I would love Tulsa even if not for these things though, simply because it was my second home growing up. Its cool new rep gives me an excuse to love it when I’m trying to justify it to outsiders, but my adoration is more sentimental. That’s why, as much as I loved going to the cool new bar in the Blue Dome district to see the rock band play, I think I had more fun at the Caravan Cattle Company, which is a cowboy dance hall of the highest esteem. I spent all of last week looking forward to the retro boot-scootin’ scene that I’d get to soak up under the guise of celebrating Casey (like I can’t do that from home?). Growing up in Arkansas I visited a few dances at American Legion and VFW buildings, attempting to two-step around a dance floor and line dance with the best of them. But these were small, community places where everybody knows your name, or will call you one if they don’t. The idea of the Caravan is enticing to me though because it’s in Oklahoma, where my parents lived in the early 80’s, back in the heyday of big country dance halls. It was on a trip to OKC a few years ago when I discovered that they used to go out to those clubs all the time. When I learned we’d be going to the Caravan I pulled out old photo albums to pore over pictures of them with my dad dressed up in his trademark plaid and my mother with big, big hair. Visions of Urban Cowboy danced in my head, I could almost smell the Bud Light as I went to sleep at night. I couldn’t wait.

Mom and Dad way back when


And it was everything I hoped for. There was a sea of flannel shirts and cowboy hats, there was swirly, twirly two-steppin’, there was loud country music, a guy with a mustache asked me to dance. There were some things that seemed out of place, like the Affliction tees and the brief hip-hop interlude where we got to feel fly like a G6, and my friends and I got to dance and shout to a Ke$ha song with the joyful abandon of youth after all, so that dream came true in the unlikeliest of places.
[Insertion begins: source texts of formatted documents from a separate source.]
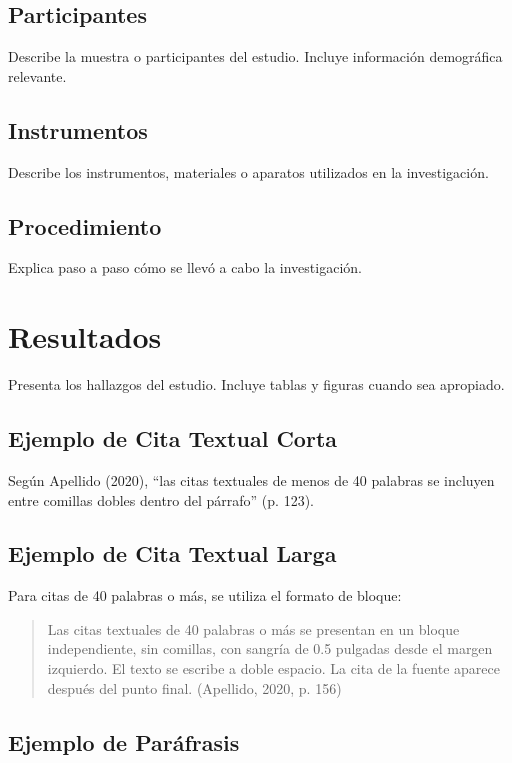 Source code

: \documentclass[12pt, letterpaper]{article}
\begin{document}
\subsection{Participantes}

Describe la muestra o participantes del estudio. Incluye información demográfica relevante.

\subsection{Instrumentos}

Describe los instrumentos, materiales o aparatos utilizados en la investigación.

\subsection{Procedimiento}

Explica paso a paso cómo se llevó a cabo la investigación.

\section{Resultados}

Presenta los hallazgos del estudio. Incluye tablas y figuras cuando sea apropiado.

\subsection{Ejemplo de Cita Textual Corta}

Según Apellido (2020), ``las citas textuales de menos de 40 palabras se incluyen entre comillas dobles dentro del párrafo'' (p. 123).

\subsection{Ejemplo de Cita Textual Larga}

Para citas de 40 palabras o más, se utiliza el formato de bloque:

\begin{quote}
    Las citas textuales de 40 palabras o más se presentan en un bloque independiente, sin comillas, con sangría de 0.5 pulgadas desde el margen izquierdo. El texto se escribe a doble espacio. La cita de la fuente aparece después del punto final. (Apellido, 2020, p. 156)
\end{quote}

\subsection{Ejemplo de Paráfrasis}
\end{document}
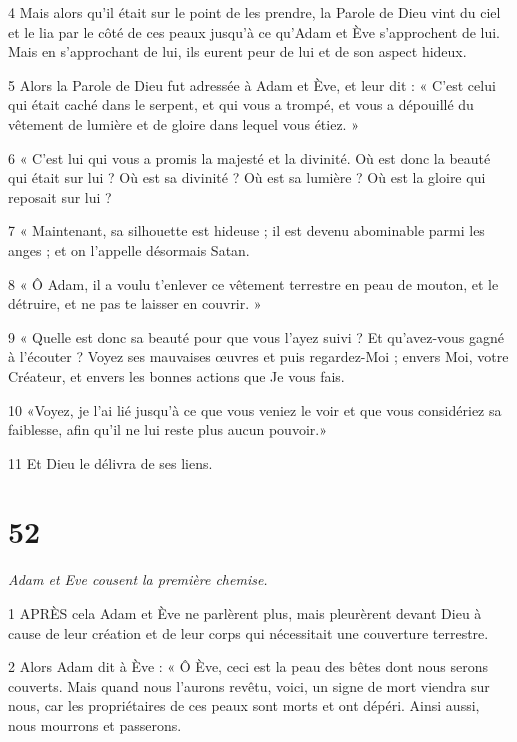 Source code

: \par 4 Mais alors qu'il était sur le point de les prendre, la Parole de Dieu vint du ciel et le lia par le côté de ces peaux jusqu'à ce qu'Adam et Ève s'approchent de lui. Mais en s'approchant de lui, ils eurent peur de lui et de son aspect hideux.

\par 5 Alors la Parole de Dieu fut adressée à Adam et Ève, et leur dit : « C'est celui qui était caché dans le serpent, et qui vous a trompé, et vous a dépouillé du vêtement de lumière et de gloire dans lequel vous étiez. »

\par 6 « C'est lui qui vous a promis la majesté et la divinité. Où est donc la beauté qui était sur lui ? Où est sa divinité ? Où est sa lumière ? Où est la gloire qui reposait sur lui ?

\par 7 « Maintenant, sa silhouette est hideuse ; il est devenu abominable parmi les anges ; et on l’appelle désormais Satan.

\par 8 « Ô Adam, il a voulu t'enlever ce vêtement terrestre en peau de mouton, et le détruire, et ne pas te laisser en couvrir. »

\par 9 « Quelle est donc sa beauté pour que vous l'ayez suivi ? Et qu’avez-vous gagné à l’écouter ? Voyez ses mauvaises œuvres et puis regardez-Moi ; envers Moi, votre Créateur, et envers les bonnes actions que Je vous fais.

\par 10 «Voyez, je l'ai lié jusqu'à ce que vous veniez le voir et que vous considériez sa faiblesse, afin qu'il ne lui reste plus aucun pouvoir.»

\par 11 Et Dieu le délivra de ses liens.

\chapter{52}

\par \textit{Adam et Eve cousent la première chemise.}

\par 1 APRÈS cela Adam et Ève ne parlèrent plus, mais pleurèrent devant Dieu à cause de leur création et de leur corps qui nécessitait une couverture terrestre.

\par 2 Alors Adam dit à Ève : « Ô Ève, ceci est la peau des bêtes dont nous serons couverts. Mais quand nous l'aurons revêtu, voici, un signe de mort viendra sur nous, car les propriétaires de ces peaux sont morts et ont dépéri. Ainsi aussi, nous mourrons et passerons.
But those things make sense actually, since really it is the Caravan that is probably out of place. The very reason I wanted to go there is because line dancing went out of fashion 15 years ago. The giant dance hall can stand strong against the Oklahoma winds but even the Caravan can’t withstand the winds of change. Ke$ha will find you wherever you go. Playing old Alan Jackson music and line dances can create an atmosphere for a while, but seeing more people out on the dance floor for “We R Who We R” the place still looks like 2011. I can wear a western shirt and a year’s worth of eyeliner, but I’ll never be able to tease my hair as big as my mom’s. I would have loved to look the part, but when I was clumsily trying to hop around and stomp the dance floor, ultimately I just looked like myself.


I rocked plaid all the time in the 80s
(yes this was taken in Tulsa, duh)
(I drew an arrow for you)

 Hope you all had a weekend as cool as mine.